支持对容器内行为进行检测。当发现容器逃逸行为、读取敏感信息、启动恶意进程、挂载非法设备、映射敏感目录、修改命名空间等恶意行为时，根据预设策略触发报警或阻断容器运行，并对发现异常的Pod进行隔离。

• 支持自定义策略设置
  根据用户的生产场景支持对集群、命名空间、节点等维度设置检测规则。
• 容器文件保护
  通过对容器内文件读写行为的学习，创建容器内文件读写行为的白名单，并以此识别所有异常读写容器内文件的行为，并及时发送报警。
• 数据取证
  对容器运行进程进行监控并记录，在追溯风险行为来源时能够快速查找攻击源头，及时排错。
• 容器运行时监控
  支持实时检测运行中的容器CPU占用、内存占用情况。

节点安全

集群部署后，运维人员需时刻关注集群内的master节点与node节点的在线情况，以及是否存在安全风险。

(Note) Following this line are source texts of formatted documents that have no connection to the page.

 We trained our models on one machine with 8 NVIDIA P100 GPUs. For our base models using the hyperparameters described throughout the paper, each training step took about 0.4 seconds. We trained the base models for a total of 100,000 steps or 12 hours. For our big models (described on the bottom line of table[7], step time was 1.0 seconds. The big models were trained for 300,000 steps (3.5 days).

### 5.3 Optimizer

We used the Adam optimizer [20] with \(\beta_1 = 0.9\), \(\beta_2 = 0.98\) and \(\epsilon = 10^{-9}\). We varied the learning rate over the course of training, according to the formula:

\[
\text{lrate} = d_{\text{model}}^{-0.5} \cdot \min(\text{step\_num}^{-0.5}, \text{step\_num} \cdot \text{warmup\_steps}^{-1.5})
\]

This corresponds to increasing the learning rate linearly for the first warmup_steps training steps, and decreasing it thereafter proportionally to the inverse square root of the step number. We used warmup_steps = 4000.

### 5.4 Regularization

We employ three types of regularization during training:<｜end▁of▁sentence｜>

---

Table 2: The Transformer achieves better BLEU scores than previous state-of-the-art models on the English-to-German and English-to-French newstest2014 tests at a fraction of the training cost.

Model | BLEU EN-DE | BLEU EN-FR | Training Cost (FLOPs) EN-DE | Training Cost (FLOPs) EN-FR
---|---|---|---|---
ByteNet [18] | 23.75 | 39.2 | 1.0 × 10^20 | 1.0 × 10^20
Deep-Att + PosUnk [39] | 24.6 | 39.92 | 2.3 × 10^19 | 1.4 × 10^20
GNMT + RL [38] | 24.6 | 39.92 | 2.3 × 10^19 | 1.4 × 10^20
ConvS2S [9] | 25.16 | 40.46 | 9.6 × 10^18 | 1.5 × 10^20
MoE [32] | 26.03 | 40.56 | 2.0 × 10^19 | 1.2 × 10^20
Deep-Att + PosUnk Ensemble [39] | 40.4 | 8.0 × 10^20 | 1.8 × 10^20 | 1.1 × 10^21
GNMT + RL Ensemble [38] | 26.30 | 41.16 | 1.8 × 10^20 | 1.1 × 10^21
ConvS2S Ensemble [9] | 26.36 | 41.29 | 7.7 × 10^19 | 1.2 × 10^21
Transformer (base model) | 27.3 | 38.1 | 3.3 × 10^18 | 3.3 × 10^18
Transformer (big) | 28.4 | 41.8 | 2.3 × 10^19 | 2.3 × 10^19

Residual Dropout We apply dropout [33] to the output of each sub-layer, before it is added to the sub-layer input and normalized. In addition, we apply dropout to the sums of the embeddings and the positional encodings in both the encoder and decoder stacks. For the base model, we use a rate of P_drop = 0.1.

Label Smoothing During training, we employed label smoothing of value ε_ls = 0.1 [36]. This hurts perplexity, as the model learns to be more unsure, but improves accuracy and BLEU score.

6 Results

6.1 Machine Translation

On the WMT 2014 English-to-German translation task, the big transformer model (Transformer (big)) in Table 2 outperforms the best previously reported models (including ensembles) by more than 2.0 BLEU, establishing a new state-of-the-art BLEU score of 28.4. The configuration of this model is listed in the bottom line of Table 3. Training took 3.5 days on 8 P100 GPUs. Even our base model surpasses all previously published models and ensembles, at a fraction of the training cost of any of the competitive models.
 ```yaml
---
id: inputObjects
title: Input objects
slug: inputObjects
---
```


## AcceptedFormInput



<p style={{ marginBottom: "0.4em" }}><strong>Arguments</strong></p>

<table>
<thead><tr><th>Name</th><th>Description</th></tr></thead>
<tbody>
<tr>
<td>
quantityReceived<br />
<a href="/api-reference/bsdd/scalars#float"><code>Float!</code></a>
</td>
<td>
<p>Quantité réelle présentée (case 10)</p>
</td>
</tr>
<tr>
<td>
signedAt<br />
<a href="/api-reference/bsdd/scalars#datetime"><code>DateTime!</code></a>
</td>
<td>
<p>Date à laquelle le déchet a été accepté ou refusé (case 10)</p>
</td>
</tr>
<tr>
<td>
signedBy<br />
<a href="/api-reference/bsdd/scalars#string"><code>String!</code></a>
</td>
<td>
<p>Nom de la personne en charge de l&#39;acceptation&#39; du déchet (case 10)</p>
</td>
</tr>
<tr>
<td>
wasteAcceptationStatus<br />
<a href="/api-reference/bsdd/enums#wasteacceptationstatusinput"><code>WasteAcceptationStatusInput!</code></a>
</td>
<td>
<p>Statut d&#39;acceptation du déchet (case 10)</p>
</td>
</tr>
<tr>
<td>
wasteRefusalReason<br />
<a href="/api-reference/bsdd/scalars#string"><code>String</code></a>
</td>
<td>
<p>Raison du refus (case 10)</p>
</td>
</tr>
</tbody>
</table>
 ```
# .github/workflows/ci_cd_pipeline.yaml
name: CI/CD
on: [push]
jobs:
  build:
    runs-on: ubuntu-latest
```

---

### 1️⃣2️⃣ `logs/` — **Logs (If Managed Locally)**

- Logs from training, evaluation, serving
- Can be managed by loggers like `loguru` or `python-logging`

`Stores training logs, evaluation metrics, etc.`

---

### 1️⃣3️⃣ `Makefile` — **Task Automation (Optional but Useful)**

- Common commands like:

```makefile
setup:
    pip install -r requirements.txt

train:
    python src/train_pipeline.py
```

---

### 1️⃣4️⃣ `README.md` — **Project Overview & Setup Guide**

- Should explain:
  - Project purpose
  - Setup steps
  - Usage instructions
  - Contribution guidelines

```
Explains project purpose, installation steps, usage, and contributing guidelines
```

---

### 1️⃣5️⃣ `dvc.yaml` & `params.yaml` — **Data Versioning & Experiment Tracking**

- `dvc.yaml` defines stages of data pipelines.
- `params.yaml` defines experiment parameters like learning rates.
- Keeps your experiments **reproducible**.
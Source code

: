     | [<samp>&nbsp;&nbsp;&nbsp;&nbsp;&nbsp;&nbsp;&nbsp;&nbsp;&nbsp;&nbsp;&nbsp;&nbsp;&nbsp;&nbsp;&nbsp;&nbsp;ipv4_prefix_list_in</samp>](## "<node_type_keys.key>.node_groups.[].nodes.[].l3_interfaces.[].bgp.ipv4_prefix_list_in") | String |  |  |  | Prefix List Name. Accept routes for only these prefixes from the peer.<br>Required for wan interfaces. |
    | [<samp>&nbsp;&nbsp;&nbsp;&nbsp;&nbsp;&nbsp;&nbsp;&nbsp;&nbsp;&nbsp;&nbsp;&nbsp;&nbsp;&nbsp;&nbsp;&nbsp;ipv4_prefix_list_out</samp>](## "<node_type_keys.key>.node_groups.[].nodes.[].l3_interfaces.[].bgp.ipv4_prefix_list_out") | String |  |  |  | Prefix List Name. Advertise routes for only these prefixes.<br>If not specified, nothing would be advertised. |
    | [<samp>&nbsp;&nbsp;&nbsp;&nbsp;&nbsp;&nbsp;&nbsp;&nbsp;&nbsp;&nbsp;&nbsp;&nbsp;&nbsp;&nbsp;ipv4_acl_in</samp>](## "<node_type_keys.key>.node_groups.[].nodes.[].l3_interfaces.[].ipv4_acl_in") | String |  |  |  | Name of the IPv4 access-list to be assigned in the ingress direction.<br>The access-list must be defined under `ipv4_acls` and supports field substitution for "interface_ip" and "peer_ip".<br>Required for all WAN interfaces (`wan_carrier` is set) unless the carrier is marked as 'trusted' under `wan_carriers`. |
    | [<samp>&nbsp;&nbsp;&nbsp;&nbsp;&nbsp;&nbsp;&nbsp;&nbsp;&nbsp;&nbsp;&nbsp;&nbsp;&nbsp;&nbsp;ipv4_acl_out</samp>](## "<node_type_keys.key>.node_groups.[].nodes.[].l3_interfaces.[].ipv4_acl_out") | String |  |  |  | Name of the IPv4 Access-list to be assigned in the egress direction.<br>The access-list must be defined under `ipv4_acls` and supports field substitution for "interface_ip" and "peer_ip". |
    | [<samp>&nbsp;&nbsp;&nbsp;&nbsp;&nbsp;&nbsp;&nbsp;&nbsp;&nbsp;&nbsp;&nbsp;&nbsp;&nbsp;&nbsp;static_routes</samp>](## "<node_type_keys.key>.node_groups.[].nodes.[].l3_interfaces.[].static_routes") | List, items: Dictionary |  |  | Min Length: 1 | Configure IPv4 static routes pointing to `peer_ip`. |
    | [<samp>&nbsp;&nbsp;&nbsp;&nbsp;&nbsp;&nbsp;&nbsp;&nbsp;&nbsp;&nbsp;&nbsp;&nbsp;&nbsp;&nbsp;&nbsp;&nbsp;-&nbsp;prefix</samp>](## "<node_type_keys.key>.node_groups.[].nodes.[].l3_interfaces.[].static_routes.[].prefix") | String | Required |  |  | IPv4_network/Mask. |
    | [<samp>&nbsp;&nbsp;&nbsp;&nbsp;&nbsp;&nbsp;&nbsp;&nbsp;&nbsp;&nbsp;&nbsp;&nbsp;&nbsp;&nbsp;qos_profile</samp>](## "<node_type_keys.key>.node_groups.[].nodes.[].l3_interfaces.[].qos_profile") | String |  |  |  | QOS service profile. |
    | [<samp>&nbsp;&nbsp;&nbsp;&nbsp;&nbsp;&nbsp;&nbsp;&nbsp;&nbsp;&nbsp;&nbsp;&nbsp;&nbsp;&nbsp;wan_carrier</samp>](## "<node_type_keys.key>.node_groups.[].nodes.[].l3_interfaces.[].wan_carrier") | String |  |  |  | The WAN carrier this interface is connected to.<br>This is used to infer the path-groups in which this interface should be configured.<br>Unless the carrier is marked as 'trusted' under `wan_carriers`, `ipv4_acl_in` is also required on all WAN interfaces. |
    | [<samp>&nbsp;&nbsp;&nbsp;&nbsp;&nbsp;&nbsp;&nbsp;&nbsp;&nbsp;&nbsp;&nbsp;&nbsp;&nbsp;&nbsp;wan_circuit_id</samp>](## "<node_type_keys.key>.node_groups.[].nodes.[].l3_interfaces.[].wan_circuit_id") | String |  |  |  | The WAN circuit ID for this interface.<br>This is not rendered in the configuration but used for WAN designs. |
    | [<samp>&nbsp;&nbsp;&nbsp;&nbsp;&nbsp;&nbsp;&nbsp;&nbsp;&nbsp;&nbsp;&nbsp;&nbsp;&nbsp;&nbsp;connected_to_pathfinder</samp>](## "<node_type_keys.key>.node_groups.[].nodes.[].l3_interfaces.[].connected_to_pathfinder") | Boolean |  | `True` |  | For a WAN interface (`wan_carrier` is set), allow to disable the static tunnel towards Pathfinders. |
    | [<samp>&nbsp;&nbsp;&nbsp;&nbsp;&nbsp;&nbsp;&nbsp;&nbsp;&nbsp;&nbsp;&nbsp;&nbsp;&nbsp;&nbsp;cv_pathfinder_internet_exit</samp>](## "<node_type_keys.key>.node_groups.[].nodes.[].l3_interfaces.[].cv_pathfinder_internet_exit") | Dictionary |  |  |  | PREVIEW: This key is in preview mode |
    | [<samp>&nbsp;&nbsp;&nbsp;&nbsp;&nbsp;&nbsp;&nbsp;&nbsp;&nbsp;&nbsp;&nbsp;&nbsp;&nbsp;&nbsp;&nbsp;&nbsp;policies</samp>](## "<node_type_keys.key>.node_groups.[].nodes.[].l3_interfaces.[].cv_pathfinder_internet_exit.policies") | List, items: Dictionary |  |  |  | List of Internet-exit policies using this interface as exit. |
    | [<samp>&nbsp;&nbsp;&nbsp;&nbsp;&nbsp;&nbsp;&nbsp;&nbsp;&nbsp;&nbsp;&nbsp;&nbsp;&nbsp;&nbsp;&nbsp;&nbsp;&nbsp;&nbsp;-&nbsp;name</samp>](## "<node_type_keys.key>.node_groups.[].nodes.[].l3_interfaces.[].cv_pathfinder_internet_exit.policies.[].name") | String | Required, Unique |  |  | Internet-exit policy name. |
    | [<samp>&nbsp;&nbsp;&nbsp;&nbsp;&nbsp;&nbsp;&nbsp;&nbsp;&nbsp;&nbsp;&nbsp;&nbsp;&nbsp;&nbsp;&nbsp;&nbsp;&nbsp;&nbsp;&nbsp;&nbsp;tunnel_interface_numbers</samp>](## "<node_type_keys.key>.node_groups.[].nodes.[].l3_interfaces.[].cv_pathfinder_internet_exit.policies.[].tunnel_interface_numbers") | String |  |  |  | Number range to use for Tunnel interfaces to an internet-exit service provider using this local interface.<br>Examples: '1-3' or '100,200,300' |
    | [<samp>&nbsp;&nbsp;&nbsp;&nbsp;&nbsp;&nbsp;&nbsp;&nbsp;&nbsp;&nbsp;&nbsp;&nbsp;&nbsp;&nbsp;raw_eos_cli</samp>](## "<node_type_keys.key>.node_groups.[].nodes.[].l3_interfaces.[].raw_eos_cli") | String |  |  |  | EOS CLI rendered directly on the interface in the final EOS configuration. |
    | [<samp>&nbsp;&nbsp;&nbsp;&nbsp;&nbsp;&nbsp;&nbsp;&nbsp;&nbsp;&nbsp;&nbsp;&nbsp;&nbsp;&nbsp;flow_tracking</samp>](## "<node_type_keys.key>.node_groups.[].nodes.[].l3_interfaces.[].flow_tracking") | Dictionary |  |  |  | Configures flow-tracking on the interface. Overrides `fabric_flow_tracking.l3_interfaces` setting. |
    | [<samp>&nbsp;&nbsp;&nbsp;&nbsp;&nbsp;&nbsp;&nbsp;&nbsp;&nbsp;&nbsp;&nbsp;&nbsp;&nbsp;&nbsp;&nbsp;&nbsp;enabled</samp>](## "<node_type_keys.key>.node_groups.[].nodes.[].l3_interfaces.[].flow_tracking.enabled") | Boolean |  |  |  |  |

针对存在安全风险的节点，需支持将风险信息生成报表，交由安全部门处理，保证节点上的资产安全运行。

• 节点入侵检测
  支持对节点入侵事件的实时监测，包括主机反弹Shell、高危系统调用等。
• 节点扫描
  支持设置扫描周期，按时扫描节点上的软件包是否存在漏洞，并给出修复建议。
• 支持自定义开启/关闭节点防护
  支持自定义开启或关闭对节点的防护，关闭防护后当前节点上的所有资产将不再受保护。